Bennington College
College logo | |
Type | Private |
---|---|
Established | 1932 |
Endowment | US $ 18.5 million[1] |
President | Mariko Silver |
Provost | Isabel Roche |
Academic staff | 117 |
Students | 755 |
Undergraduates | 660 |
Location | Bennington, Vermont, United States |
Campus | Rural, 440 acres (1.8 km2) |
Mascot | No official mascot |
Website | www.bennington.edu/ |
Bennington College is a private, nonsectarian liberal arts college located in Bennington, Vermont, USA. The college was founded in 1932 as a women's college and became co-educational in 1969. It is accredited with the New England Association of Schools & Colleges (NEASC).
History
1920s
The planning for the establishment of Bennington College began in 1923 and took nine years to be realized. While many people were involved, the four central figures in the founding of Bennington were Vincent Ravi Booth, Mr. and Mrs. Hall Park McCullough, and William Heard Kilpatrick.[2]
A Women's Committee, headed by Mrs. Hall Park McCullough, organized the Colony Club Meeting in 1924, which brought together some 500 civic leaders and educators from across the country. As a result of the Colony Club Meeting, a charter was secured and a board of trustees formed for Bennington College. One of the trustees, John Dewey, helped shape many of the College's signature programs such as The Plan Process and Field Work Term through his educational principles.[2]

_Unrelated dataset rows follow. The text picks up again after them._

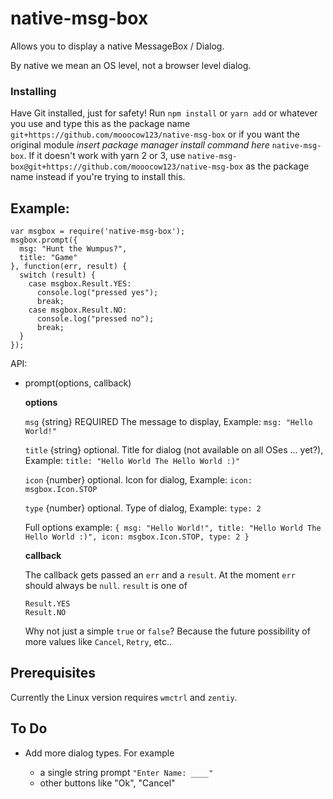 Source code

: native-msg-box
==============

Allows you to display a native MessageBox / Dialog.

By native we mean an OS level, not a browser level dialog.

### Installing
Have Git installed, just for safety!
Run `npm install` or `yarn add` or whatever you use and type this as the package name `git+https://github.com/mooocow123/native-msg-box` or if you want the original module *insert package manager install command here* `native-msg-box`.
If it doesn't work with yarn 2 or 3, use `native-msg-box@git+https://github.com/mooocow123/native-msg-box` as the package name instead if you're trying to install this.

Example:
--------

    var msgbox = require('native-msg-box');
    msgbox.prompt({
      msg: "Hunt the Wumpus?",
      title: "Game"
    }, function(err, result) {
      switch (result) {
        case msgbox.Result.YES:
          console.log("pressed yes");
          break;
        case msgbox.Result.NO:
          console.log("pressed no");
          break;
      }
    });


API:

*   prompt(options, callback)

    **options**

    `msg` {string} REQUIRED The message to display, Example: `msg: "Hello World!"`

    `title` {string} optional. Title for dialog (not available on all OSes ... yet?), Example: `title: "Hello World The Hello World :)"`
    
    `icon` {number} optional. Icon for dialog, Example: `icon: msgbox.Icon.STOP`
    
    `type` {number} optional. Type of dialog, Example: `type: 2`
    
    Full options example:
    `
    {
        msg: "Hello World!",
        title: "Hello World The Hello World :)",
        icon: msgbox.Icon.STOP,
        type: 2
    }
    `

    **callback**

    The callback gets passed an `err` and a `result`. At the moment `err` should always
    be `null`. `result` is one of

        Result.YES
        Result.NO

    Why not just a simple `true` or `false`? Because the future possibility of
    more values like `Cancel`, `Retry`, etc..

Prerequisites
-------------

Currently the Linux version requires `wmctrl` and `zentiy`.

To Do
-----

*   Add more dialog types. For example

    *    a single string prompt `"Enter Name: ____"`
    *    other buttons like "Ok", "Cancel"



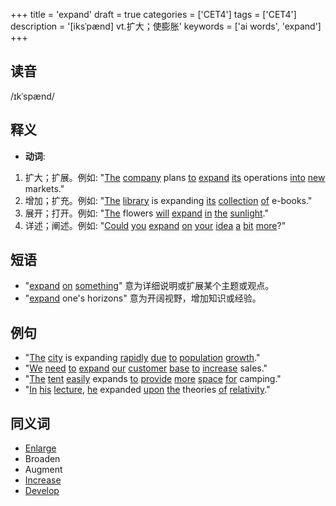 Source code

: +++
title = 'expand'
draft = true
categories = ['CET4']
tags = ['CET4']
description = '[iksˈpænd] vt.扩大；使膨胀'
keywords = ['ai words', 'expand']
+++

## 读音
/ɪkˈspænd/

## 释义
- **动词**:
1. 扩大；扩展。例如: "[The](/zh/post/the/) [company](/zh/post/company/) plans [to](/zh/post/to/) [expand](/zh/post/expand/) [its](/zh/post/its/) operations [into](/zh/post/into/) [new](/zh/post/new/) markets."
2. 增加；扩充。例如: "[The](/zh/post/the/) [library](/zh/post/library/) is expanding [its](/zh/post/its/) [collection](/zh/post/collection/) [of](/zh/post/of/) e-books."
3. 展开；打开。例如: "[The](/zh/post/the/) flowers [will](/zh/post/will/) [expand](/zh/post/expand/) [in](/zh/post/in/) [the](/zh/post/the/) [sunlight](/zh/post/sunlight/)."
4. 详述；阐述。例如: "[Could](/zh/post/could/) [you](/zh/post/you/) [expand](/zh/post/expand/) [on](/zh/post/on/) [your](/zh/post/your/) [idea](/zh/post/idea/) [a](/zh/post/a/) [bit](/zh/post/bit/) [more](/zh/post/more/)?"

## 短语
- "[expand](/zh/post/expand/) [on](/zh/post/on/) [something](/zh/post/something/)" 意为详细说明或扩展某个主题或观点。
- "[expand](/zh/post/expand/) one's horizons" 意为开阔视野，增加知识或经验。

## 例句
- "[The](/zh/post/the/) [city](/zh/post/city/) is expanding [rapidly](/zh/post/rapidly/) [due](/zh/post/due/) [to](/zh/post/to/) [population](/zh/post/population/) [growth](/zh/post/growth/)."
- "[We](/zh/post/we/) [need](/zh/post/need/) [to](/zh/post/to/) [expand](/zh/post/expand/) [our](/zh/post/our/) [customer](/zh/post/customer/) [base](/zh/post/base/) [to](/zh/post/to/) [increase](/zh/post/increase/) sales."
- "[The](/zh/post/the/) [tent](/zh/post/tent/) [easily](/zh/post/easily/) expands [to](/zh/post/to/) [provide](/zh/post/provide/) [more](/zh/post/more/) [space](/zh/post/space/) [for](/zh/post/for/) camping."
- "[In](/zh/post/in/) [his](/zh/post/his/) [lecture](/zh/post/lecture/), [he](/zh/post/he/) expanded [upon](/zh/post/upon/) [the](/zh/post/the/) theories [of](/zh/post/of/) [relativity](/zh/post/relativity/)."

## 同义词
- [Enlarge](/zh/post/enlarge/)
- Broaden
- Augment
- [Increase](/zh/post/increase/)
- [Develop](/zh/post/develop/)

In 1928, four years before the College would begin, Robert Devore Leigh was recruited by the Bennington College executive committee to serve as the first president of Bennington. Leigh presided over the forging of Bennington's structure and its early operation. In 1929 Leigh authored the Bennington College Prospectus which outlined the "Bennington idea."[2]
1930s
The first class of eighty-seven women arrived on campus in 1932. The College was the first to include the visual and performing arts as full-fledged elements of the liberal arts curriculum. Every year since the College began in 1932, every Bennington College student has engaged in internships and volunteer opportunities each winter term. Originally called the Winter Field & Reading Period, the two-month term was described by President Robert Devore Leigh in his 1928 Bennington College Prospectus as "a long winter recess giving students and faculty opportunity for travel, field work, and educational advantages of metropolitan life." This internship was renamed twice, as Non-Resident term and, as it is called today, Field Work Term.[2]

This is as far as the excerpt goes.